Walter is an ordinary man, who, one imagines, has led his life without great upheaval. His devotion to Tarek’s cause, however, is believable. Like many Americans, he holds certain principles of fairness quite strongly and deeply. Confronted by the injustice of his new friend’s treatment, he is both shocked and outraged. Something dawns on him, something that will not go away. This is perhaps McCarthy’s most important insight.
Walter’s confrontation with the security guards in the detention center, in what for him is an eruption of emotion, is well done. At first he says nothing, but angrily, stiffly stalks around the empty waiting room. Then, more or less, “You can’t do that! ... We are not helpless children!”
The Visitor, which perhaps refers less to Tarek than to Walter, who is a ‘visitor’ both in the new, globalized New York and in his own life, is a generous, humane response to the US government’s war on the Middle East and on immigrants in America. At the same time, it also bears the imprint of McCarthy’s limited social and artistic approach.
The writer-director desires to create something “authentic and realistic,” but he is only partway there. The film simplifies matters somewhat. Any intelligent artist will reject the stupid and malicious stereotypes of Arabs as “terrorists” and attempt to present living, breathing human beings. But McCarthy’s portrait of the immigrant subculture in New York is somewhat sanitized. Arab, African and Israeli vendors mingle happily on city streets; Tarek thrives in its jazz clubs.
Life is more difficult than this in New York, and nearly everywhere else. None of McCarthy’s characters apparently harbors a nationalist, racialist or any other kind of resentment. Walter’s relationships with Tarek and Mouna proceed rather too seamlessly. The Visitor as a whole suffers from a degree of wishful thinking. The drama is weakened as a result and becomes somewhat predictable at certain moments.
The problem with such a soothing liberal interpretation is that it underestimates the depth of the social crisis and the resulting tensions.

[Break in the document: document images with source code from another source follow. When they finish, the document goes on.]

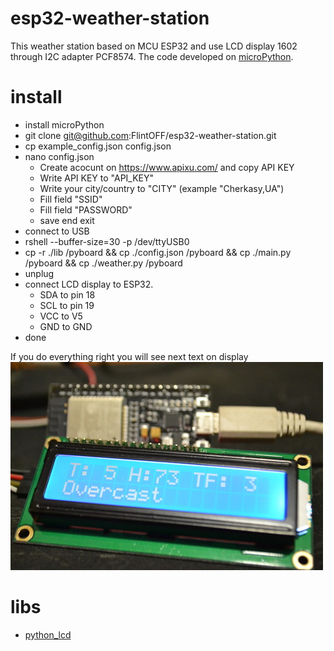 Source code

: # esp32-weather-station
This weather station based on MCU ESP32 and use LCD display 1602 through I2C adapter PCF8574.
The code developed on [microPython](http://micropython.org/).

# install
* install microPython
* git clone git@github.com:FlintOFF/esp32-weather-station.git
* cp example_config.json config.json
* nano config.json
  * Create acocunt on https://www.apixu.com/ and copy API KEY
  * Write API KEY to "API_KEY"
  * Write your city/country to "CITY" (example "Cherkasy,UA")
  * Fill field "SSID"
  * Fill field "PASSWORD"
  * save end exit
* connect to USB
* rshell --buffer-size=30 -p /dev/ttyUSB0
* cp -r ./lib /pyboard && cp ./config.json /pyboard && cp ./main.py /pyboard && cp ./weather.py /pyboard
* unplug
* connect LCD display to ESP32. 
  * SDA to pin 18
  * SCL to pin 19
  * VCC to V5 
  * GND to GND
* done

If you do everything right you will see next text on display
![esp32+lcd](assets/images/esp_and_lcd.jpg)

# libs
* [python_lcd](https://github.com/dhylands/python_lcd)

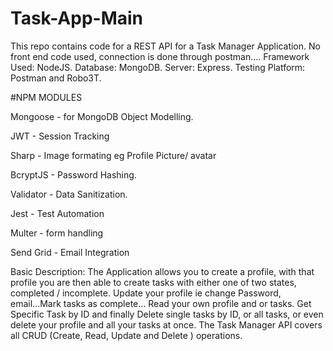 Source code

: # Task-App-Main
This repo contains code for a REST API for a Task Manager Application. No front end code used, connection is done through postman....
Framework Used: NodeJS.
Database: MongoDB.
Server: Express.
Testing Platform: Postman and Robo3T.

#NPM MODULES

Mongoose - for MongoDB Object Modelling.

JWT - Session Tracking

Sharp - Image formating eg Profile Picture/ avatar  

BcryptJS - Password Hashing.

Validator - Data Sanitization.

Jest - Test Automation

Multer - form handling

Send Grid - Email Integration

Basic Description:
The Application allows you to create a profile, with that profile you are then able to create tasks with either one of two states, completed / incomplete.
Update your profile ie change Password, email...Mark tasks as complete...
Read your own profile and or tasks.
Get Specific Task by ID
and finally Delete single tasks by ID, or all tasks, or even delete your profile and all your tasks at once.
The Task Manager API covers all CRUD (Create, Read, Update and Delete ) operations.
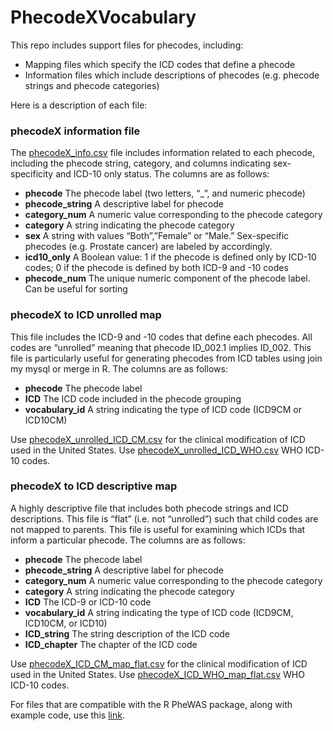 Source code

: # PhecodeXVocabulary
This repo includes support files for phecodes, including:

- Mapping files which specify the ICD codes that define a phecode
- Information files which include descriptions of phecodes (e.g. phecode strings and phecode categories)

Here is a description of each file:

### phecodeX information file

The [phecodeX_info.csv](https://github.com/PheWAS/PhecodeXVocabulary/blob/main/PhecodeX%20(version%201.0)/phecodeX_info.csv) file includes information related to each phecode, including the phecode string, category, and columns indicating sex-specificity and ICD-10 only status. The columns are as follows:

- <b>phecode</b>  The phecode label (two letters, “_”, and numeric phecode)
- <b>phecode_string</b> A descriptive label for phecode
- <b>category_num</b>   A numeric value corresponding to the phecode category
- <b>category</b>              A string indicating the phecode category
- <b>sex</b>                         A string with values “Both”,”Female” or “Male.” Sex-specific phecodes (e.g. Prostate cancer) are labeled by accordingly.
- <b>icd10_only</b>          A Boolean value: 1 if the phecode is defined only by ICD-10 codes; 0 if the phecode is defined by both ICD-9 and -10 codes
- <b>phecode_num</b>   The unique numeric component of the phecode label. Can be useful for sorting


### phecodeX to ICD unrolled map
 
This file includes the ICD-9 and -10 codes that define each phecodes. All codes are “unrolled” meaning that phecode ID_002.1 implies ID_002.
This file is particularly useful for generating phecodes from ICD tables using join my mysql or merge in R. The columns are as follows:
 
- <b>phecode</b>               The phecode label
- <b>ICD</b>                         The ICD code included in the phecode grouping
- <b>vocabulary_id</b>        A string indicating the type of ICD code (ICD9CM or ICD10CM)

Use [phecodeX_unrolled_ICD_CM.csv](https://github.com/PheWAS/PhecodeXVocabulary/blob/main/PhecodeX%20(version%201.0)/phecodeX_unrolled_ICD_CM.csv) for the clinical modification of ICD used in the United States. Use [phecodeX_unrolled_ICD_WHO.csv](https://github.com/PheWAS/PhecodeXVocabulary/blob/main/PhecodeX%20(version%201.0)/phecodeX_unrolled_ICD_WHO.csv) WHO ICD-10 codes.

### phecodeX to ICD descriptive map
A highly descriptive file that includes both phecode strings and ICD descriptions. This file is “flat” (i.e. not “unrolled”) such that child codes are not mapped to parents. This file is useful for examining which ICDs that inform a particular phecode. The columns are as follows:
 
- <b>phecode</b>               The phecode label
- <b>phecode_string</b> A descriptive label for phecode
- <b>category_num</b>   A numeric value corresponding to the phecode category
- <b>category</b>              A string indicating the phecode category
- <b>ICD</b>                         The ICD-9 or ICD-10 code
- <b>vocabulary_id</b>          A string indicating the type of ICD code (ICD9CM, ICD10CM, or ICD10)
- <b>ICD_string</b>           The string description of the ICD code
- <b>ICD_chapter</b>       The chapter of the ICD code

Use [phecodeX_ICD_CM_map_flat.csv](https://github.com/PheWAS/PhecodeXVocabulary/blob/main/PhecodeX%20(version%201.0)/phecodeX_ICD_CM_map_flat.csv) for the clinical modification of ICD used in the United States. Use [phecodeX_ICD_WHO_map_flat.csv](https://github.com/PheWAS/PhecodeXVocabulary/blob/main/PhecodeX%20(version%201.0)/phecodeX_ICD_WHO_map_flat.csv) WHO ICD-10 codes.

For files that are compatible with the R PheWAS package, along with example code, use this [link](https://github.com/PheWAS/PhecodeX).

To acknowledge tensions and problems, according to such an interpretation, would be to play into the hands of right-wing demagogues. On the contrary, to confront difficulties honestly, including various deeply disoriented reactions to events, means facing more forthrightly the radical implications of society’s intractable crisis.
In interviews McCarthy responds a little defensively to the notion that his film is a “political” work. He may well feel, to a certain extent legitimately, that such a label would be ‘box office poison.’ Also, as we have noted more than once, contemporary filmmakers prefer to confine themselves to miniatures and avoid consciously generalized pictures of social life. So, The Visitor is “a relationship story, a human story about these people,” in Jenkins’ words. McCarthy argues that the “detention-immigration storyline is really a B storyline—it’s a C storyline [i.e., of secondary or tertiary importance].”
But the director himself points out that any serious film about New York, or anywhere else for that matter, must include “some sort of political or social idea.” The division between “human” and sociopolitical is artificial, the product of a cultural and intellectual regression. Wide layers of artists too once understood that the human essence was the totality of the social relations. Penetrating into the ‘human’ in art, in fact, involves getting at the truth of these relationships. Spontaneity, honesty and social analysis ought to accompany and act upon, even drive, one another. This is not generally understood or accepted by contemporary filmmakers.